Number two, is the cost, it becomes very, very important, especially in chronic diseases. Because as we can see, currently, even the cost in a cancer indication is not bearable on our system left alone, now you go to the chronic diseases. For those reasons, the platform that we have developed and it’s moving forward. And by the way, across the indication, we have now treated more than 70 patients in this platform. And number one, the ease of the manufacturing overnight at the hospital, which then does not require the costs that are associated, as you can imagine, with centralized manufacturing. And number two, the design of these CAR-Ts that we have currently, which do carry safety switches within that, with under — if anything goes wrong, you can eliminate these stuff.
Thankfully, we have not to activate these cells, but obviously, we have done all of the preclinical studies, and of course, these were part of our IND package that was given to FDA. And I think this is the advantage that, currently, our CAR-T and the combination of those two factors, obviously, have created a lot of excitement and also attention. So we will be updating as we move forward in regard to our basically partnership activity, but this is going to be a very exciting year.

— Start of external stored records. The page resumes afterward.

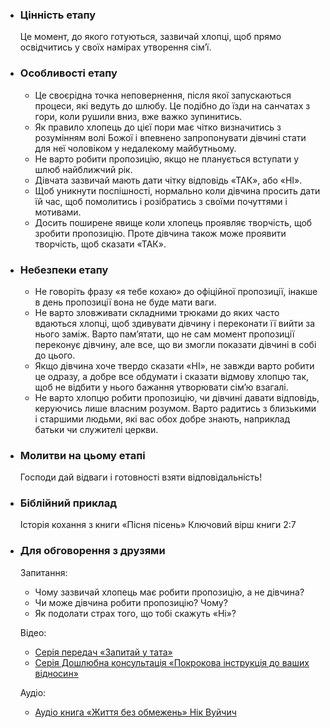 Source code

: -   ### Цінність етапу

    Це момент, до якого готуються, зазвичай хлопці, щоб прямо освідчитись у своїх намірах утворення сім’ї.

-   ### Особливості етапу

    -   Це своєрідна точка неповернення, після якої запускаються процеси, які ведуть до шлюбу. Це подібно до їзди на санчатах з гори, коли рушили вниз, вже важко зупинитись.
    -   Як правило хлопець до цієї пори має чітко визначитись з розумінням волі Божої і впевнено запропонувати дівчині стати для неї чоловіком у недалекому майбутньому.
    -   Не варто робити пропозицію, якщо не планується вступати у шлюб найближчий рік.
    -   Дівчата зазвичай мають дати чітку відповідь «ТАК», або «НІ».
    -   Щоб уникнути поспішності, нормально коли дівчина просить дати їй час, щоб помолитись і розібратись з своїми почуттями і мотивами.
    -   Досить поширене явище коли хлопець проявляє творчість, щоб зробити пропозицію. Проте дівчина також може проявити творчість, щоб сказати «ТАК».

-   ### Небезпеки етапу

    -   Не говоріть фразу «я тебе кохаю» до офіційної пропозиції, інакше в день пропозиції вона не буде мати ваги.
    -   Не варто зловживати складними трюками до яких часто вдаються хлопці, щоб здивувати дівчину і переконати її вийти за нього заміж. Варто пам’ятати, що не сам момент пропозиції переконує дівчину, але все, що ви змогли показати дівчині в собі до цього.
    -   Якщо дівчина хоче твердо сказати «НІ», не завжди варто робити це одразу, а добре все обдумати і сказати відмову хлопцю так, щоб не відбити у нього бажання утворювати сім’ю взагалі.
    -   Не варто хлопцю робити пропозицію, чи дівчині давати відповідь, керуючись лише власним розумом. Варто радитись з близькими і старшими людьми, які вас обох добре знають, наприклад батьки чи служителі церкви.

-   ### Молитви на цьому етапі

    Господи дай відваги і готовності взяти відповідальність!

-   ### Біблійний приклад

    Історія кохання з книги «Пісня пісень» Ключовий вірш книги 2:7

-   ### Для обговорення з друзями

    Запитання:

    -   Чому зазвичай хлопець має робити пропозицію, а не дівчина?
    -   Чи може дівчина робити пропозицію? Чому?
    -   Як подолати страх того, що тобі скажуть «Ні»?

    Відео:

    -   [Серія передач «Запитай у тата»](https://www.youtube.com/watch?v=OtpFAJdProY&list=PLEJj389dP0LdHGrQBcuzDEM45LqRwH9KP&index=14)
    -   [Серія Дошлюбна консультація «Покрокова інструкція до ваших відносин»](https://www.youtube.com/watch?v=9tFlY50DOu4&list=PLwZ6qnFVL8tvj0y8Oyi2b-W4PCsUO8L7E&index=10)

    Аудіо:

    -   [Аудіо книга «Життя без обмежень» Нік Вуйчич](https://t.me/vubrani_audio_knyhy/20)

Harry Thomasian : And Brian, I’ll touch on your question around cash runway. I’ll start with the historical cash burn. So last year, 2023, our cash burn was about $68.5 million or an average of about $5.7 million per month. There’ll be some increased expenditures with the build-out of commercialization and manufacturing capabilities. But through financial management, we’re trying to reduce spend in other areas of the company. I will go back to my prepared remarks and reiterate that we’re continuing to evaluate various opportunities and we are confident in our ability to strengthen our balance sheet as we approach the planned launch of PRGN-2012.
Operator: [Operator Instructions]
Steven Harasym: I see no further questions. Lester, Let’s turn it back to Helen for concluding remarks.

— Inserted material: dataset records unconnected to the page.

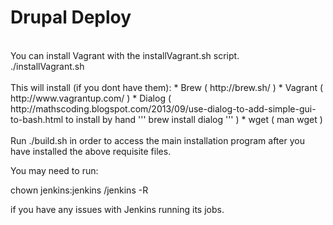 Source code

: Drupal Deploy
==============
<br/>
You can install Vagrant with the installVagrant.sh script.<br/>
./installVagrant.sh<br/>
<br/>
This will install (if you dont have them):
* Brew ( http://brew.sh/ )
* Vagrant ( http://www.vagrantup.com/ )
* Dialog ( http://mathscoding.blogspot.com/2013/09/use-dialog-to-add-simple-gui-to-bash.html to install by hand ''' brew install dialog ''' )
* wget ( man wget )
<br/>
<br/>
Run ./build.sh in order to access the main installation program after you have installed the above requisite files.

You may need to run:

chown jenkins:jenkins /jenkins -R

if you have any issues with Jenkins running its jobs.
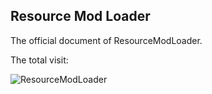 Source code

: ## Resource Mod Loader

The official document of ResourceModLoader.

The total visit:

![ResourceModLoader](https://count.getloli.com/get/@ResourceModLoader?theme=gelbooru) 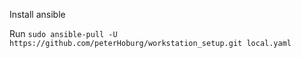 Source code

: Install ansible

Run `sudo ansible-pull -U https://github.com/peterHoburg/workstation_setup.git local.yaml`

Helen Sabzevari: Thank you, operator. And thank you to all of those that joined us for our update call today. As you can see, 2024 is poised to be a transformative year for us at Precigen, especially as we transition from a clinical to a commercial company. With pivotal Phase 2 data underway and the plans to submit a BLA in the second half of this year, we are poised to deliver health to patient population with no alternative and drive shareholder value. We look forward to communicating further in the coming weeks and months. Thank you again for joining us.
Operator: Ladies and gentlemen, this concludes today’s conference call. Thank you for joining. You may now disconnect.